While none of the core studies included measures of program coherence, there were many leadership activities that were directed to this end. In some studies, teachers in a given year level learned a common approach to teaching and assessing junior school reading (Phillips, McNaughton, & MacDonald, 2002) or writing (Parr, Timperley, Reddish, Jesson, & Adams, 2006). Another study showed that those leaders who allowed staff to opt out of the common pedagogical approach risked student achievement for the sake of greater staff autonomy (Timperley, 2005).
A critical dimension of program coherence which is not emphasised in the United States literature is coherence with what students already know and how they learn. It makes little sense to have a program that is coherent in the eyes of adults but does not work for students. Research on the experience of Maori students in English medium secondary schools in New Zealand has shown that they experience major discontinuities between the cultural practices found in their classrooms and their culturally located student identities (Bishop et al., 2006). An intervention project, known as Te Kotahitanga, aims to improve the educational achievement of Maori students in mainstream schools by developing learning-teaching relationships where 'connectedness' between students and teachers, and between home and school is a fundamental pedagogical principle. Early findings suggest that Maori students in maths classes with teachers who have been trained in the approach do better than those whose teachers have not been so trained (Bishop et al., 2006).

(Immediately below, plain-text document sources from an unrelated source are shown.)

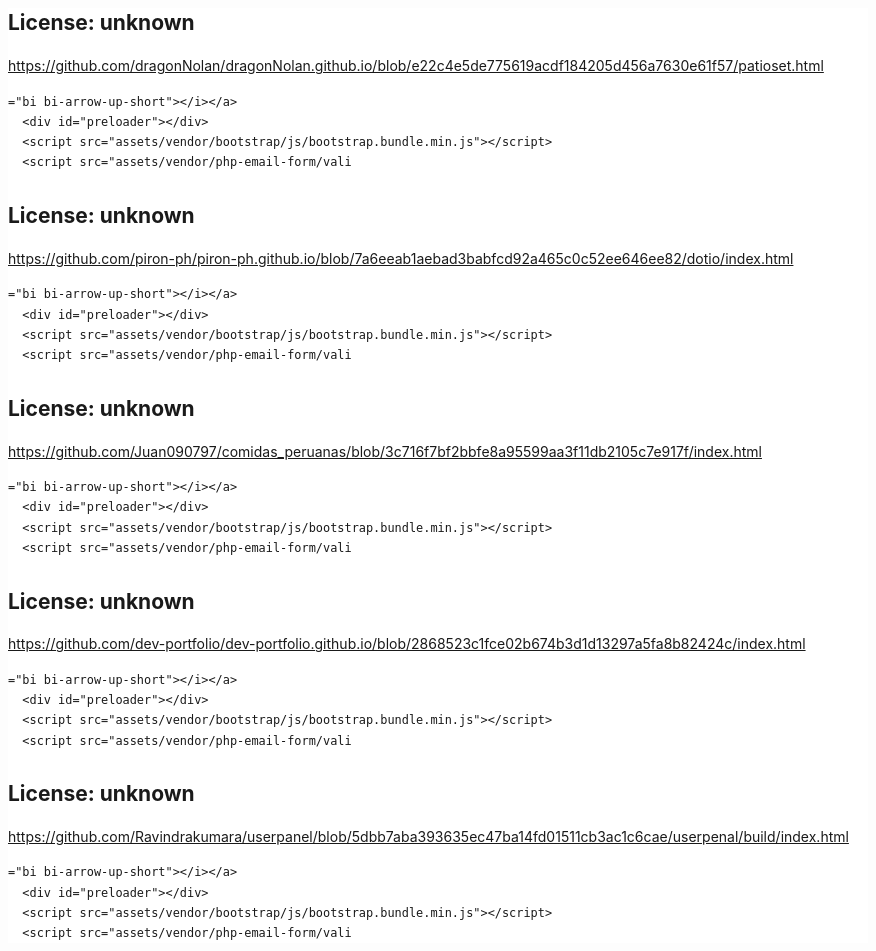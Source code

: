 ## License: unknown
https://github.com/dragonNolan/dragonNolan.github.io/blob/e22c4e5de775619acdf184205d456a7630e61f57/patioset.html

```
="bi bi-arrow-up-short"></i></a>
  <div id="preloader"></div>
  <script src="assets/vendor/bootstrap/js/bootstrap.bundle.min.js"></script>
  <script src="assets/vendor/php-email-form/vali
```


## License: unknown
https://github.com/piron-ph/piron-ph.github.io/blob/7a6eeab1aebad3babfcd92a465c0c52ee646ee82/dotio/index.html

```
="bi bi-arrow-up-short"></i></a>
  <div id="preloader"></div>
  <script src="assets/vendor/bootstrap/js/bootstrap.bundle.min.js"></script>
  <script src="assets/vendor/php-email-form/vali
```


## License: unknown
https://github.com/Juan090797/comidas_peruanas/blob/3c716f7bf2bbfe8a95599aa3f11db2105c7e917f/index.html

```
="bi bi-arrow-up-short"></i></a>
  <div id="preloader"></div>
  <script src="assets/vendor/bootstrap/js/bootstrap.bundle.min.js"></script>
  <script src="assets/vendor/php-email-form/vali
```


## License: unknown
https://github.com/dev-portfolio/dev-portfolio.github.io/blob/2868523c1fce02b674b3d1d13297a5fa8b82424c/index.html

```
="bi bi-arrow-up-short"></i></a>
  <div id="preloader"></div>
  <script src="assets/vendor/bootstrap/js/bootstrap.bundle.min.js"></script>
  <script src="assets/vendor/php-email-form/vali
```


## License: unknown
https://github.com/Ravindrakumara/userpanel/blob/5dbb7aba393635ec47ba14fd01511cb3ac1c6cae/userpenal/build/index.html

```
="bi bi-arrow-up-short"></i></a>
  <div id="preloader"></div>
  <script src="assets/vendor/bootstrap/js/bootstrap.bundle.min.js"></script>
  <script src="assets/vendor/php-email-form/vali
```
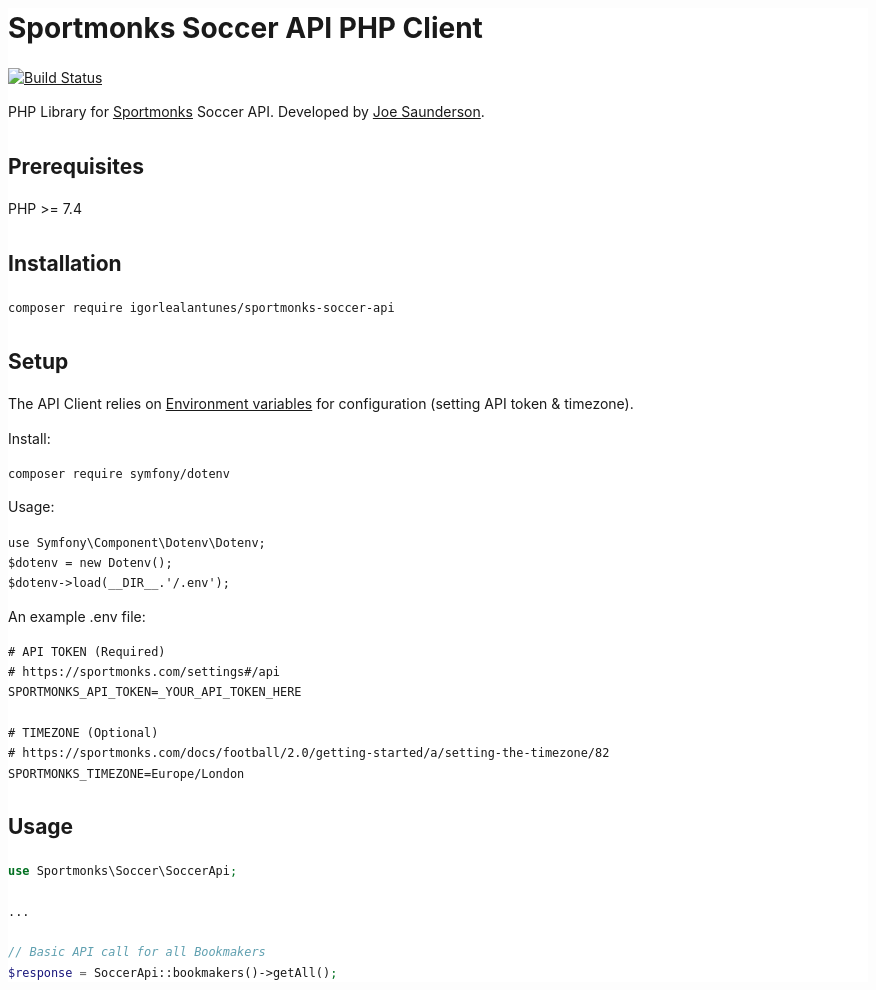 # Sportmonks Soccer API PHP Client

[![Build Status](https://travis-ci.org/joesaunderson/sportmonks-soccer.svg?branch=master)](https://travis-ci.org/joesaunderson/sportmonks-soccer)

PHP Library for [Sportmonks](https://sportmonks.com/) Soccer API. Developed by [Joe Saunderson](mailto:joesaunderson@me.com).

## Prerequisites

PHP >= 7.4

## Installation

```
composer require igorlealantunes/sportmonks-soccer-api
```

## Setup

The API Client relies on [Environment variables](https://www.php.net/manual/en/reserved.variables.environment.php) for 
configuration (setting API token & timezone).

Install:
```
composer require symfony/dotenv
```

Usage:
```
use Symfony\Component\Dotenv\Dotenv;
$dotenv = new Dotenv();
$dotenv->load(__DIR__.'/.env');
```

An example .env file:

```dotenv
# API TOKEN (Required)
# https://sportmonks.com/settings#/api
SPORTMONKS_API_TOKEN=_YOUR_API_TOKEN_HERE

# TIMEZONE (Optional)
# https://sportmonks.com/docs/football/2.0/getting-started/a/setting-the-timezone/82
SPORTMONKS_TIMEZONE=Europe/London
```

## Usage

```php
use Sportmonks\Soccer\SoccerApi;

...

// Basic API call for all Bookmakers
$response = SoccerApi::bookmakers()->getAll();
```
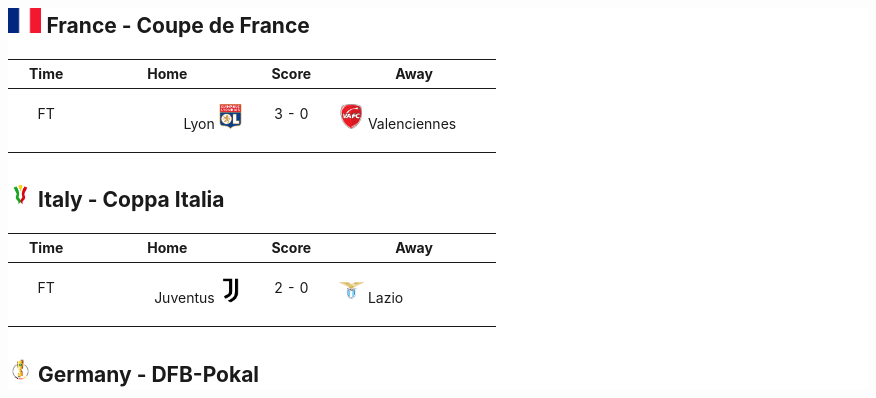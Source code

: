 
## <img src="/static/logos/France-Coupe de France.png" height="25px"> France - Coupe de France

<div align="center">

&emsp;Time&emsp; | &emsp;&emsp;&emsp;&emsp;Home&emsp;&emsp;&emsp;&emsp; | &emsp;Score&emsp; | &emsp;&emsp;&emsp;&emsp;Away&emsp;&emsp;&emsp;&emsp; |
| ------------ | ------------ | ------------ | ------------ |
| <p align="center">FT</p> | <p align="right">Lyon <img src="/static/logos/Lyon.png" height="25px"></p> | <p align="center">3 - 0</p> | <p align="left"><img src="/static/logos/Valenciennes.png" height="25px"> Valenciennes</p> |
</div>


## <img src="/static/logos/Italy-Coppa Italia.png" height="25px"> Italy - Coppa Italia

<div align="center">

&emsp;Time&emsp; | &emsp;&emsp;&emsp;&emsp;Home&emsp;&emsp;&emsp;&emsp; | &emsp;Score&emsp; | &emsp;&emsp;&emsp;&emsp;Away&emsp;&emsp;&emsp;&emsp; |
| ------------ | ------------ | ------------ | ------------ |
| <p align="center">FT</p> | <p align="right">Juventus <img src="/static/logos/Juventus.png" height="25px"></p> | <p align="center">2 - 0</p> | <p align="left"><img src="/static/logos/Lazio.png" height="25px"> Lazio</p> |
</div>


## <img src="/static/logos/Germany-DFB-Pokal.png" height="25px"> Germany - DFB-Pokal
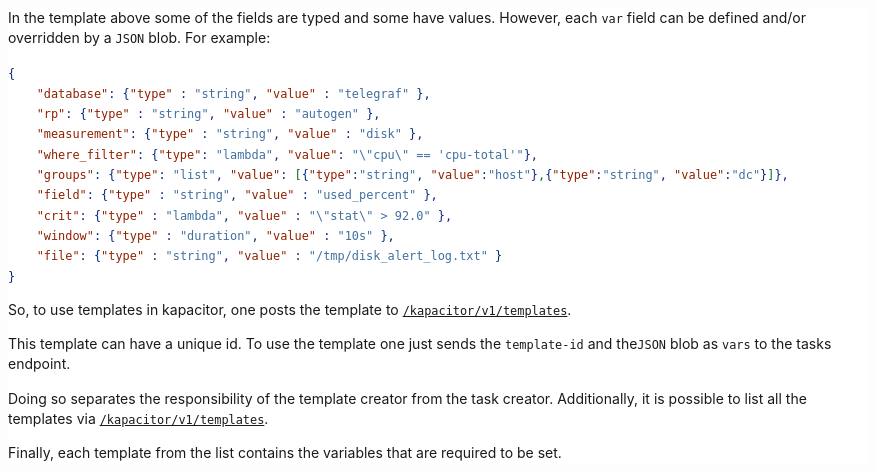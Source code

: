 In the template above some of the fields are typed and some have values.  However, each `var` field can be defined and/or overridden by a `JSON` blob.  For example:

```json
{
	"database": {"type" : "string", "value" : "telegraf" },
	"rp": {"type" : "string", "value" : "autogen" },
	"measurement": {"type" : "string", "value" : "disk" },
	"where_filter": {"type": "lambda", "value": "\"cpu\" == 'cpu-total'"},
	"groups": {"type": "list", "value": [{"type":"string", "value":"host"},{"type":"string", "value":"dc"}]},
	"field": {"type" : "string", "value" : "used_percent" },
	"crit": {"type" : "lambda", "value" : "\"stat\" > 92.0" },
	"window": {"type" : "duration", "value" : "10s" },
	"file": {"type" : "string", "value" : "/tmp/disk_alert_log.txt" }
}
```

So, to use templates in kapacitor, one posts the template to [`/kapacitor/v1/templates`](https://docs.influxdata.com/kapacitor/v1.0/api/api/#templates).

This template can have a unique id.  To use the template one just sends the `template-id` and the`JSON` blob as `vars` to the tasks endpoint.  

Doing so separates the responsibility of the template creator from the task creator.
Additionally, it is possible to list all the templates via [`/kapacitor/v1/templates`](https://docs.influxdata.com/kapacitor/v1.0/api/api/#list-templates).  

Finally, each template from the list contains the variables that are required to be set.
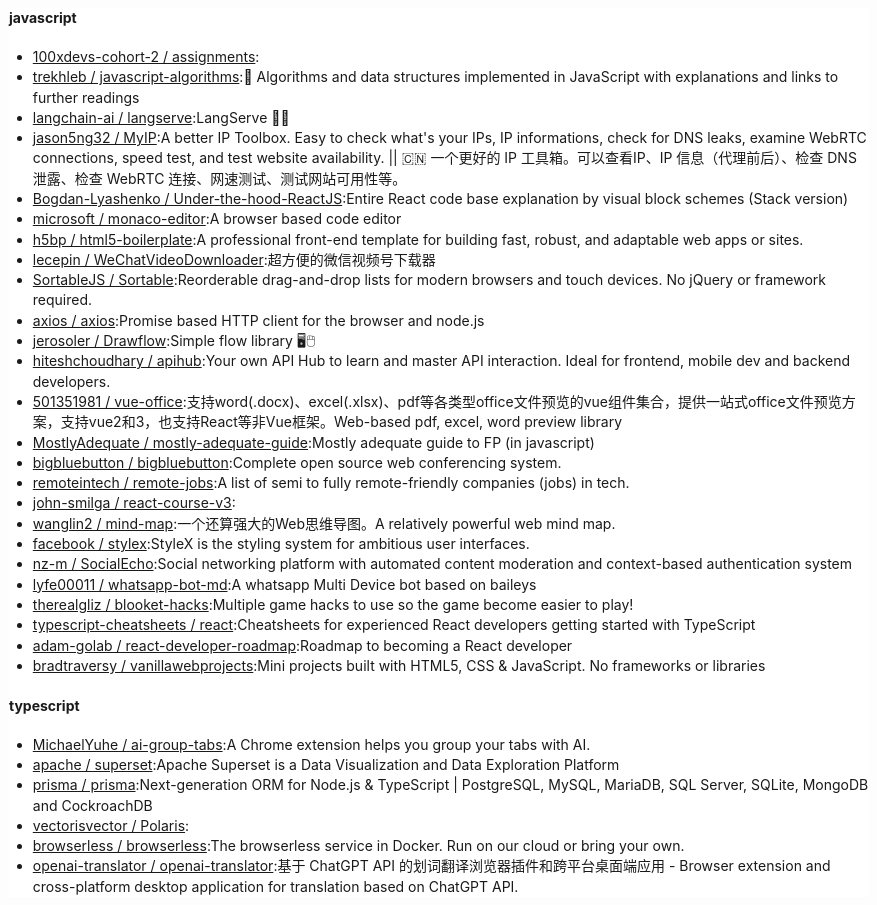 #### javascript
* [100xdevs-cohort-2 / assignments](https://github.com/100xdevs-cohort-2/assignments):
* [trekhleb / javascript-algorithms](https://github.com/trekhleb/javascript-algorithms):📝 Algorithms and data structures implemented in JavaScript with explanations and links to further readings
* [langchain-ai / langserve](https://github.com/langchain-ai/langserve):LangServe 🦜️🏓
* [jason5ng32 / MyIP](https://github.com/jason5ng32/MyIP):A better IP Toolbox. Easy to check what's your IPs, IP informations, check for DNS leaks, examine WebRTC connections, speed test, and test website availability. || 🇨🇳 一个更好的 IP 工具箱。可以查看IP、IP 信息（代理前后）、检查 DNS 泄露、检查 WebRTC 连接、网速测试、测试网站可用性等。
* [Bogdan-Lyashenko / Under-the-hood-ReactJS](https://github.com/Bogdan-Lyashenko/Under-the-hood-ReactJS):Entire React code base explanation by visual block schemes (Stack version)
* [microsoft / monaco-editor](https://github.com/microsoft/monaco-editor):A browser based code editor
* [h5bp / html5-boilerplate](https://github.com/h5bp/html5-boilerplate):A professional front-end template for building fast, robust, and adaptable web apps or sites.
* [lecepin / WeChatVideoDownloader](https://github.com/lecepin/WeChatVideoDownloader):超方便的微信视频号下载器
* [SortableJS / Sortable](https://github.com/SortableJS/Sortable):Reorderable drag-and-drop lists for modern browsers and touch devices. No jQuery or framework required.
* [axios / axios](https://github.com/axios/axios):Promise based HTTP client for the browser and node.js
* [jerosoler / Drawflow](https://github.com/jerosoler/Drawflow):Simple flow library 🖥️🖱️
* [hiteshchoudhary / apihub](https://github.com/hiteshchoudhary/apihub):Your own API Hub to learn and master API interaction. Ideal for frontend, mobile dev and backend developers.
* [501351981 / vue-office](https://github.com/501351981/vue-office):支持word(.docx)、excel(.xlsx)、pdf等各类型office文件预览的vue组件集合，提供一站式office文件预览方案，支持vue2和3，也支持React等非Vue框架。Web-based pdf, excel, word preview library
* [MostlyAdequate / mostly-adequate-guide](https://github.com/MostlyAdequate/mostly-adequate-guide):Mostly adequate guide to FP (in javascript)
* [bigbluebutton / bigbluebutton](https://github.com/bigbluebutton/bigbluebutton):Complete open source web conferencing system.
* [remoteintech / remote-jobs](https://github.com/remoteintech/remote-jobs):A list of semi to fully remote-friendly companies (jobs) in tech.
* [john-smilga / react-course-v3](https://github.com/john-smilga/react-course-v3):
* [wanglin2 / mind-map](https://github.com/wanglin2/mind-map):一个还算强大的Web思维导图。A relatively powerful web mind map.
* [facebook / stylex](https://github.com/facebook/stylex):StyleX is the styling system for ambitious user interfaces.
* [nz-m / SocialEcho](https://github.com/nz-m/SocialEcho):Social networking platform with automated content moderation and context-based authentication system
* [lyfe00011 / whatsapp-bot-md](https://github.com/lyfe00011/whatsapp-bot-md):A whatsapp Multi Device bot based on baileys
* [therealgliz / blooket-hacks](https://github.com/therealgliz/blooket-hacks):Multiple game hacks to use so the game become easier to play!
* [typescript-cheatsheets / react](https://github.com/typescript-cheatsheets/react):Cheatsheets for experienced React developers getting started with TypeScript
* [adam-golab / react-developer-roadmap](https://github.com/adam-golab/react-developer-roadmap):Roadmap to becoming a React developer
* [bradtraversy / vanillawebprojects](https://github.com/bradtraversy/vanillawebprojects):Mini projects built with HTML5, CSS & JavaScript. No frameworks or libraries

#### typescript
* [MichaelYuhe / ai-group-tabs](https://github.com/MichaelYuhe/ai-group-tabs):A Chrome extension helps you group your tabs with AI.
* [apache / superset](https://github.com/apache/superset):Apache Superset is a Data Visualization and Data Exploration Platform
* [prisma / prisma](https://github.com/prisma/prisma):Next-generation ORM for Node.js & TypeScript | PostgreSQL, MySQL, MariaDB, SQL Server, SQLite, MongoDB and CockroachDB
* [vectorisvector / Polaris](https://github.com/vectorisvector/Polaris):
* [browserless / browserless](https://github.com/browserless/browserless):The browserless service in Docker. Run on our cloud or bring your own.
* [openai-translator / openai-translator](https://github.com/openai-translator/openai-translator):基于 ChatGPT API 的划词翻译浏览器插件和跨平台桌面端应用 - Browser extension and cross-platform desktop application for translation based on ChatGPT API.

Creating a community for improved student success
Much has been written about the virtues, or otherwise, of professional learning communities (Little, 2003; Timperley & Robinson, 1998). There is very little evidence available, however, about how this form of professional learning benefits students. What evidence there is suggests that the impact of professional learning communities on student outcomes is weak (Bolam, McMahon, Stoll, Thomas, & Wallace, 2005).We suspect, however, that these findings reflect a failure to identify the qualities of professional learning communities that are needed to promote the type of teacher learning that makes a difference to their students, rather than an inevitable outcome of this form of professional learning. Our analysis of the core studies, many of which involved teachers and leaders meeting together to improve student achievement, identified two qualities that may have been responsible for their success.
The first quality involved an intensive focus on the relationship between how teachers had taught and what students had learned. Leaders promoted this focus by collating and distributing records of student learning, by modeling and expecting specific discussion of teaching-achievement relationships and by focusing the group on how to move beyond analysis of the data to identifying specific teaching strategies to help a particular student or group of students (Bishop et al., 2006; McNaughton et al., 2004; Timperley, 2005).
The second quality of effective professional communities was strong norms of collective responsibility and accountability for student achievement and wellbeing. Newmann (1994) defines collective responsibility as 'a sense of responsibility not only for one's own actions and students, but also for the actions of colleagues and other students in the school' (p. 2). He suggests that there is an interaction effect between teachers' individual and collective responsibility, because the degree of responsibility felt by individual teachers is attenuated or enhanced by the collective beliefs of their colleagues.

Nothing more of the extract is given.